WMCore developer responsibilities - dmwm/WMCore GitHub Wiki

NOTE: this is a non-exhaustive list of responsibilities, and given that we work in a large collaboration, we should definitely help others when it comes to our expertise area.

Besides software design, development, testing, integration and trouble shooting; a WMCore developer needs to carry out other activities such as:

  • support central production activities and make sure the CMS Computing needs are met;
  • deploy central services and WMAgent and ensure the their stability and availability;
  • integrate the WM system with any other technologies being adopted by CMS (including the DM system);
  • etc.

Expanding a bit on some of those activities:

  • on Mattermost:
    • be part of the CMS O&C team; and join at least the "Computing Operations", "Core Software", "DMWM" and "Submission Infrastructure" public channels. If we are needed there, we usually get tagged though;
    • join the "WM toolset Project" and "WMStats remake Project" private channels; where we hold a weekly chat with some students;
  • on Slack:
    • be part of the "CMS DMWM" group and join most of those channels;
    • be part of the "P&R" group and join at least: "general" and "wmcore-support" channels;
    • be part of the "cms-pdmv-pnr-ops" group and join at least: "rapid-communication" channel ("data-issue" might be required too)
  • on GitHub project boards:
    • an overview of the nodes available with WMAgent and their statuses can be found in this Agents status GitHub board. It lists all the agents used for central production, including RelVal and HEPCloud agents (and actually CMS@Home, which is not yet part of the production effort).
    • another important board to keep up-to-date concerns the status of the latest WMAgent stable releases, including the patch releases made available and which patches that needed to be applied to the production agents. More information in the WMAgent recent releases GitHub board.
  • deploy and maintain the CMS@Home WMAgent on vocms0267 (with special resource-control and credentials; connected to testbed);
  • deploy and maintain production agents at Fermilab;
  • deploy and maintain production agents at CERN;
  • deploy and maintain a single RelVal agent at CERN;
  • create WMCore tags and update the cmsdist spec files under the "comp_gcc630" branch. Request deployment in CMSWEB in a timely manner; properly validate services in pre-production; announce any breaking changes and/or new features needed by other groups; provide validation results ~3 days before the production upgrade;
  • meetings:
    • attend the T0 meeting on Mondays at 3:30pm CEST;
    • attend/call the WMCore meeting on Mondays at 4pm CEST, preparing the google document and adding it to the indico entry;
    • attend the Computing Operations meeting at 5pm CEST, filling the Workload management report;
    • attend the Rucio transition meeting on Tuesday at 4pm CEST;
    • attend the O&C meeting on Wednesday at 3pm CEST;
    • attend the P&R meeting on Wednesday at 4pm CEST;
    • attend the P&R/WMCore dev meeting on Friday at 2pm CEST;
    • attend the WMCore/WMControl/CMSSW meeting on Friday at 3pm CEST.
  • monitoring:
    • in short, we should make sure that there are enough agents (usually >=4) up and running, both CERN and FNAL based. Pending jobs is not supposed to go lower than 200k. For the running state, we should always look at the running cores (which is much more meaningful than running jobs), and the expected load is not supposed to go lower than 150k production cores. For the short term monitoring (last 2 days or so), one case use the CMS Job Monitoring Grafana dashboard.
    • we should keep an eye on the overall WM system monitoring as well. Which provides an overview for the ReqMgr2 requests, Global WorkQueue, expected jobs in the grid, status of the agents (same as WMStats), and so on. For that, we can use the CMS WMAgent Monitoring Grafana dashboard.

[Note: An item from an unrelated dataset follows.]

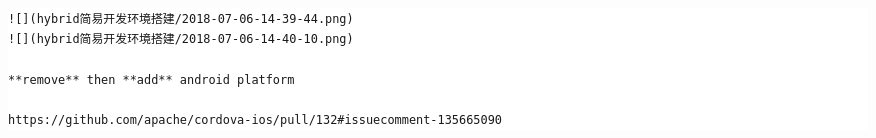 	![](hybrid简易开发环境搭建/2018-07-06-14-39-44.png)
	![](hybrid简易开发环境搭建/2018-07-06-14-40-10.png)
	
	**remove** then **add** android platform

	https://github.com/apache/cordova-ios/pull/132#issuecomment-135665090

Another very important task to be carried out concerns the stability of the production WMAgents. In case of issues with central production - commonly originating from production workflow failures and unexpected behaviors - we need to have a basic debugging of the problem, if we suspect there is a problem in WMCore, a GitHub issue should be created right away and its priority has to be evaluated according to the overall impact. Blocker issues get the "highest priority", which means we stop whatever tasks we have been working on and focus only on that. Once a fix has been made against the master branch (CI jenkins results are satisfactory), and the patch has been tested in one of our pre-production agents, we need to backport that fix to the WMAgent branch in WMCore (e.g. 1.3.6_wmagent) and patch all the production agents. Keep in mind that (some) components need to be restarted to generate a new python byte-code.